- Theatrical release poster
- Directed by: Ángeles Huerta
- Screenplay by: Pepe Coira
- Produced by: Zaza Ceballos
- Starring: Xoán Forneas; Cris Iglesias; Nancho Novo;
- Cinematography: Lucía C. Pan
- Edited by: Lucía Iglesias
- Music by: Sofía Oriana Infante
- Production company: Retrincos AIE
- Distributed by: Atalante
- Release dates: 22 May 2025 (Cans); 23 May 2025 (Spain);
- Country: Spain
- Language: Galician

= Antes de Nós =

Antes de Nós is a 2025 Spanish biographical drama film directed by Ángeles Huerta and written by Pepe Coira exploring the early years of Galician pater patriae Castelao. It stars Xoán Forneas alongside Cris Iglesias and Nancho Novo.

== Plot ==
The plot explores two periods in the life of Castelao: in 1918, when he left his post as a civil servant to work as a doctor in Rianxo during the flu pandemic and 1929, when he travelled to Brittany with his wife Virxinia after they lost their son.

== Production ==
The film is a Retrincos AIE production with the participation of TVG, backing from Xunta de Galicia and ICAA, and the collaboration of Diputación de Pontevedra, Diputación de Lugo, Diputación de Ourense, and Concello de Pontevedra. The music score was authored by Sofía Oriana Infante and As Boubas.
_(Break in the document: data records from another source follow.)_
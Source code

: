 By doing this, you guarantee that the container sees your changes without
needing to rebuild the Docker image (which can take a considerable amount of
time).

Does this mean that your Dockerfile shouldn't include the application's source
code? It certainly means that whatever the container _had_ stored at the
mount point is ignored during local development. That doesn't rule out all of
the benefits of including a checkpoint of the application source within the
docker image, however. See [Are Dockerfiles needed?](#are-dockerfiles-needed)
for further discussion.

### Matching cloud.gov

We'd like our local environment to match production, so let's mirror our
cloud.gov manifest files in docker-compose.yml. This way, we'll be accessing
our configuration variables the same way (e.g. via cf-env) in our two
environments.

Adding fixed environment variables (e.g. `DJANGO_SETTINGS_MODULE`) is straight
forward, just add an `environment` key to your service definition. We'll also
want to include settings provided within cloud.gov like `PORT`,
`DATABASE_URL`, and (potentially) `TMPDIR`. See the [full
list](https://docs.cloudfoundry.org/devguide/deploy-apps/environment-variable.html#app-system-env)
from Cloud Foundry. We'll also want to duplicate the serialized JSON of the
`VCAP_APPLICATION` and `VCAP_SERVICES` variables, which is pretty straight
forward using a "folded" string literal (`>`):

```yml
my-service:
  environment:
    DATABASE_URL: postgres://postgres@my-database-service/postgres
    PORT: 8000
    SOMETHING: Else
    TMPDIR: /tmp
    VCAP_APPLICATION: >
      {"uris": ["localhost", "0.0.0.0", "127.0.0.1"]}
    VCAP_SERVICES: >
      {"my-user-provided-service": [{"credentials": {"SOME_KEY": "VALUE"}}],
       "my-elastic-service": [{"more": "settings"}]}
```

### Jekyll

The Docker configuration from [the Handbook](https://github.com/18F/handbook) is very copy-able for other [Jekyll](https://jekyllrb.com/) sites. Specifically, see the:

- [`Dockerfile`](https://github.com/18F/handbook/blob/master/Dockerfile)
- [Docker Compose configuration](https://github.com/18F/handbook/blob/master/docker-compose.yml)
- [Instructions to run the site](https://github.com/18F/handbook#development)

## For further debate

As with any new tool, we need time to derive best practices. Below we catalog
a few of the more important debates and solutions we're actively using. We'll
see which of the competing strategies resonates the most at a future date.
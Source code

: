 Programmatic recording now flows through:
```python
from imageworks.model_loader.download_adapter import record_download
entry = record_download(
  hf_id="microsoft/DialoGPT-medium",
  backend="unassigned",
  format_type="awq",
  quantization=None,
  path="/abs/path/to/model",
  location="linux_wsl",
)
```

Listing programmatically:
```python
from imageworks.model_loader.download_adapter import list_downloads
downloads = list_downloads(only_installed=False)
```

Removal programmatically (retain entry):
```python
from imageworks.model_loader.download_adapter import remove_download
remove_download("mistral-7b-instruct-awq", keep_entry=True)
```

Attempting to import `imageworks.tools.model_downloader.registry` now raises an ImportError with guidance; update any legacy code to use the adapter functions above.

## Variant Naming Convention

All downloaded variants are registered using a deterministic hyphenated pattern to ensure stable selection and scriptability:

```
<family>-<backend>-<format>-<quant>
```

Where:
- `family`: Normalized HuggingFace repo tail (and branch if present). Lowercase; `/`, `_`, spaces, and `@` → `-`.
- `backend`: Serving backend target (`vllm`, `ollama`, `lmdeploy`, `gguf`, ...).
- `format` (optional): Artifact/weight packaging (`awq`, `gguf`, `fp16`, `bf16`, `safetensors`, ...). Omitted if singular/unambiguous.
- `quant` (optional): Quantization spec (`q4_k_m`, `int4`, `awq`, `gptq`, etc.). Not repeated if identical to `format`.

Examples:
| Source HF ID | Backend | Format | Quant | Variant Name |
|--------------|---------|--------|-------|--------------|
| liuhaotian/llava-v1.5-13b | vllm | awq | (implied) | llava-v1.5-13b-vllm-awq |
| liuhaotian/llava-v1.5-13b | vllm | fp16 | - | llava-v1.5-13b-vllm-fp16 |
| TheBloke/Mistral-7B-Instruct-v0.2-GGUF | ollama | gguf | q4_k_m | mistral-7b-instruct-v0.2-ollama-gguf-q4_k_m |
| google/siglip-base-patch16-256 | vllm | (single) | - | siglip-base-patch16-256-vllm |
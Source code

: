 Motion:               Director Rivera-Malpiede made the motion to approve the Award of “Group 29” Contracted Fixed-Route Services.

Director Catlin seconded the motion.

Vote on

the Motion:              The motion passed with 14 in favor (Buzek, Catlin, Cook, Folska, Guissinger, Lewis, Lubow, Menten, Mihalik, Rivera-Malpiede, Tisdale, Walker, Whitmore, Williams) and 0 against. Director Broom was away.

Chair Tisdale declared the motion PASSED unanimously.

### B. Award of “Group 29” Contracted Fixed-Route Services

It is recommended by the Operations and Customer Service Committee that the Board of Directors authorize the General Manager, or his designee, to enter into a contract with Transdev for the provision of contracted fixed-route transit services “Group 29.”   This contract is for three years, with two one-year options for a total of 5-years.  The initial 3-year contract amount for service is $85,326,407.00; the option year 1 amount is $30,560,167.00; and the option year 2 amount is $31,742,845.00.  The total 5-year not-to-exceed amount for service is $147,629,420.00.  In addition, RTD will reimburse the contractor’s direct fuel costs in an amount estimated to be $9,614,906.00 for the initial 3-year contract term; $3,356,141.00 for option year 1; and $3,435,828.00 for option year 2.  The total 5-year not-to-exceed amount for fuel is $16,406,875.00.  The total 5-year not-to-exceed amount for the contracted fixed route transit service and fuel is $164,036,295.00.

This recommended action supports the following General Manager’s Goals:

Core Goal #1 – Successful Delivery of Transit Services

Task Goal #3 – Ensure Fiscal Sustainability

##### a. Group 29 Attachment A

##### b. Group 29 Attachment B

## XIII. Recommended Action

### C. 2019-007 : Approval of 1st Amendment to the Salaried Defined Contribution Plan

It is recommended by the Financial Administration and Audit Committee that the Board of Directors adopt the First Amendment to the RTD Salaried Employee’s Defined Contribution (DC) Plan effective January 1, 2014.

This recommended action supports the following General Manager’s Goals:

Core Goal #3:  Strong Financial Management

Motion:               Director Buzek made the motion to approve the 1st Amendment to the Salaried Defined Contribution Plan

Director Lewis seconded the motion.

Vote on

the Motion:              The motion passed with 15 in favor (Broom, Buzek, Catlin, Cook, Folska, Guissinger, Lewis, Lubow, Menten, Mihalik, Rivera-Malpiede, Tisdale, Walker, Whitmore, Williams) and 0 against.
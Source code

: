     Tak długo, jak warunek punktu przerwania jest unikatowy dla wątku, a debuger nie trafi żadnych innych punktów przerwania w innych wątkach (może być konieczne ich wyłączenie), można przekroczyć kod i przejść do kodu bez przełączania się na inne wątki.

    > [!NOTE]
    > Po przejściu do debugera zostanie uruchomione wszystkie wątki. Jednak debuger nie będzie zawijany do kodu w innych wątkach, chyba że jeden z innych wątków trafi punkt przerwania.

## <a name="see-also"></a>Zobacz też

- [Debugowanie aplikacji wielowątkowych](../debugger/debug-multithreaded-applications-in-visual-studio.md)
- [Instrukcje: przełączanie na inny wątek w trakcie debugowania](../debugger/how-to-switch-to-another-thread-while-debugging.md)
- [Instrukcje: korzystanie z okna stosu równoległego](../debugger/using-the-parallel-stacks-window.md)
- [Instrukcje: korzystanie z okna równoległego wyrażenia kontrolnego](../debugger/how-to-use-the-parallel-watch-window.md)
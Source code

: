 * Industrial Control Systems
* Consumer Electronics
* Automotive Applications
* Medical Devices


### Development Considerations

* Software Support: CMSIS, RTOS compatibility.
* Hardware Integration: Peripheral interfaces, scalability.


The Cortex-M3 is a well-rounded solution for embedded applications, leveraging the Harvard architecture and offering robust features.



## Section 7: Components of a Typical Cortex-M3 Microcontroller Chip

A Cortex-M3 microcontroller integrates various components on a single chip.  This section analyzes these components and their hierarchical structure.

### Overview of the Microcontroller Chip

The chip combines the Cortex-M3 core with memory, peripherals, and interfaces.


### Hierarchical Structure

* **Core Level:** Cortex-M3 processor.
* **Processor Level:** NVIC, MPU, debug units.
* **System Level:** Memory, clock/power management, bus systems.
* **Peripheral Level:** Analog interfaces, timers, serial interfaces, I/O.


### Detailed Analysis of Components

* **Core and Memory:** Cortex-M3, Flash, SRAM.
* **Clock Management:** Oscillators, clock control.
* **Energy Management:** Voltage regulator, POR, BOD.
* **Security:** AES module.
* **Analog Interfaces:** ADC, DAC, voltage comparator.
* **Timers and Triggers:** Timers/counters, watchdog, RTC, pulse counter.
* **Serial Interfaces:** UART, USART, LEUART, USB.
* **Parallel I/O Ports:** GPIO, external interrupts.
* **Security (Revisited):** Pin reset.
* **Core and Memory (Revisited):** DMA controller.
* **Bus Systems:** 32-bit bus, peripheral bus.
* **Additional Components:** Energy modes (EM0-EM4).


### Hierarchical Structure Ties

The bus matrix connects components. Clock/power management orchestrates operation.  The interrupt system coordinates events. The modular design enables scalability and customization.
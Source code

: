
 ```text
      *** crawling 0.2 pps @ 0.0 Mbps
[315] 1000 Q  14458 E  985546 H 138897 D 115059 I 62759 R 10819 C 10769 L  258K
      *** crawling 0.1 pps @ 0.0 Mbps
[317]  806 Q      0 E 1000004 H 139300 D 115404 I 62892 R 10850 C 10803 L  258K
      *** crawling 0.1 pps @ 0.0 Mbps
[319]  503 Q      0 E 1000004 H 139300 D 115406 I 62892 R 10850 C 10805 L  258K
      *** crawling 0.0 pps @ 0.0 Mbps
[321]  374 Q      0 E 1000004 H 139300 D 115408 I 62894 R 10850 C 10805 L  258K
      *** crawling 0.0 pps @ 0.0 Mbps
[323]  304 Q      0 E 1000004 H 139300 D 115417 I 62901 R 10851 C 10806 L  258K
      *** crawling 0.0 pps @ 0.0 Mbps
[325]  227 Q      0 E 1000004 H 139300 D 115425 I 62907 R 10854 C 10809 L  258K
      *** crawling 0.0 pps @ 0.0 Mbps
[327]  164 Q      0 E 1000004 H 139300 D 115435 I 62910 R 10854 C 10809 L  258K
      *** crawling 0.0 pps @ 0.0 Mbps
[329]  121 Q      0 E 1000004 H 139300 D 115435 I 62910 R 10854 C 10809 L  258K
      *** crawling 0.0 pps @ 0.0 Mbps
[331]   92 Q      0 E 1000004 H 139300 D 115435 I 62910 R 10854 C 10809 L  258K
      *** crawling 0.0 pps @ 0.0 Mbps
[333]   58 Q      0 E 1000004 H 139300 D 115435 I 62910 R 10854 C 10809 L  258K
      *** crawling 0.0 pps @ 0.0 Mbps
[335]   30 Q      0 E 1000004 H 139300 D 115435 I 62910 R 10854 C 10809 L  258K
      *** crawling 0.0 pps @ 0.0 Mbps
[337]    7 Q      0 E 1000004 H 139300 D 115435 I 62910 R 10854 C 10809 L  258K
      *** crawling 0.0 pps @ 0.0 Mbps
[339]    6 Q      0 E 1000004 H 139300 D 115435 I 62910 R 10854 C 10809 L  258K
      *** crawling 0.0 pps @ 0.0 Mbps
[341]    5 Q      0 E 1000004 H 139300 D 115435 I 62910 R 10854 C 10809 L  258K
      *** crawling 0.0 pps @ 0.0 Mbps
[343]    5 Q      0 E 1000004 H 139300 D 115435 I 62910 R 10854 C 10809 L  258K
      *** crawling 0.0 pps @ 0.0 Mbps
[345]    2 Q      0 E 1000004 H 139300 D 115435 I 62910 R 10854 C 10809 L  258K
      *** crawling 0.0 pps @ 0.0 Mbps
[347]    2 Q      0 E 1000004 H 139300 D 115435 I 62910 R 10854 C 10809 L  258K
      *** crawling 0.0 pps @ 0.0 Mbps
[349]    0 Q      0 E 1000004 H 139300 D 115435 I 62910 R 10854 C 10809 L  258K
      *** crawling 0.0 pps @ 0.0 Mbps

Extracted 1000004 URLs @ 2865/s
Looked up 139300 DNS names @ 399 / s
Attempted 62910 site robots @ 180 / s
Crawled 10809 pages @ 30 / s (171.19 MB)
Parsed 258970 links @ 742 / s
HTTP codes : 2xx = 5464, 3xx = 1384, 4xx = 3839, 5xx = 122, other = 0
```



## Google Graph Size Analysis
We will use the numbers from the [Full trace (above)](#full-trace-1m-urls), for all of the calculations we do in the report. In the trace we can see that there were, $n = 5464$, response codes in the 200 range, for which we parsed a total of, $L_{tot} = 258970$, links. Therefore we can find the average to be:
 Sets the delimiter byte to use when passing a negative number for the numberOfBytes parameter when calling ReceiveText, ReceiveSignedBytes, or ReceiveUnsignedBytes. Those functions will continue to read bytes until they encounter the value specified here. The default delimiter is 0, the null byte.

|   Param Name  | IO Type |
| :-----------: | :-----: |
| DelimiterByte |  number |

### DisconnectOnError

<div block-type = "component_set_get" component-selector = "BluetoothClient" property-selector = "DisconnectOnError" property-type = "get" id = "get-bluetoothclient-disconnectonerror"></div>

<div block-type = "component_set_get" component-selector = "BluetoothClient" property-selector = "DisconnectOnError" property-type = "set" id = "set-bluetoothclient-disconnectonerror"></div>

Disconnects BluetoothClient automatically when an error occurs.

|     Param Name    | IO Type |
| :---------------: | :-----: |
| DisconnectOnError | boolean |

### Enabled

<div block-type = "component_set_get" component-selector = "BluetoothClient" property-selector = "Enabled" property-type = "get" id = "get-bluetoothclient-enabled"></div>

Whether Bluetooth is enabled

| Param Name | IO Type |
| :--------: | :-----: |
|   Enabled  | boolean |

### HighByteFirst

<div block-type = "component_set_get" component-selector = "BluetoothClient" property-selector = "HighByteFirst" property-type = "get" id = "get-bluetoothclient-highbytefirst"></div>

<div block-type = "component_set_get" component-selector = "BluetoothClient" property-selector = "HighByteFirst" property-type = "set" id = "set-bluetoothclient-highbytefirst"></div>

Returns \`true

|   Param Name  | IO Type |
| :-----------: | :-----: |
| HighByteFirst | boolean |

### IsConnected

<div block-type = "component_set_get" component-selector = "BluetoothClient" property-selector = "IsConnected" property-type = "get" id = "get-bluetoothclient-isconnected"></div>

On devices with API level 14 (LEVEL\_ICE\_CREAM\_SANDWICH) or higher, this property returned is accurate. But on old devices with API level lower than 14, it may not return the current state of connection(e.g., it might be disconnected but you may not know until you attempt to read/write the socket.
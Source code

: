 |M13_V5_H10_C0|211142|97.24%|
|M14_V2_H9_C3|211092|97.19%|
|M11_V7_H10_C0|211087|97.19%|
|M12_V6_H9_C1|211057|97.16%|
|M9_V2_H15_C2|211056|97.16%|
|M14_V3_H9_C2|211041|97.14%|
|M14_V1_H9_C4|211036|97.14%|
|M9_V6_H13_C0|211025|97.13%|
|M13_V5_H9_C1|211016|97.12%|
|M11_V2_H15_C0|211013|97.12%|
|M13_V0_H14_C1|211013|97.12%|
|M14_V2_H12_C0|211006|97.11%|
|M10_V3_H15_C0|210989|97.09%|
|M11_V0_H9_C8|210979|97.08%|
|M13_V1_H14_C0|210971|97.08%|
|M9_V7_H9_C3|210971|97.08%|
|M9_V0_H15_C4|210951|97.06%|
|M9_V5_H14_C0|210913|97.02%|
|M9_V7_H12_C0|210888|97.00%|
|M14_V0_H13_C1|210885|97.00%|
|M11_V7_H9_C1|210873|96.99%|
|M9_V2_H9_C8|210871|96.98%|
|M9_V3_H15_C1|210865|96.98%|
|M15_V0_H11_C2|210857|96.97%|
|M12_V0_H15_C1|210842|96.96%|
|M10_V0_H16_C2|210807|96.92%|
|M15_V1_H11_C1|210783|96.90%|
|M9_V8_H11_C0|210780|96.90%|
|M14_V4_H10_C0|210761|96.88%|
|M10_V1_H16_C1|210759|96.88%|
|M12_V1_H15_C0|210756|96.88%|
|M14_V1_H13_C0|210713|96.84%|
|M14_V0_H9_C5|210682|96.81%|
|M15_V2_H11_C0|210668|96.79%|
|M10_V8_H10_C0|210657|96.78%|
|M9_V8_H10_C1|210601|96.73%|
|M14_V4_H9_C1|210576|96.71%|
Filming started on 2 September 2024. Shooting locations included Rianxo and Pontevedra.

== Release ==
The film opened the 22nd Cans Festival on 22 May 2025. Distributed by Atalante, it was released theatrically in Spain on 23 May 2025.

== Reception ==
Philipp Engel of La Vanguardia rated the film 3 out of 5 stars, billing it as a "measured and elegant period drama".

Paula Arantzazu Ruiz of Cinemanía rated the film 3 out of 5 stars, writing that it "manages to break in some moments the usual biopic tropes".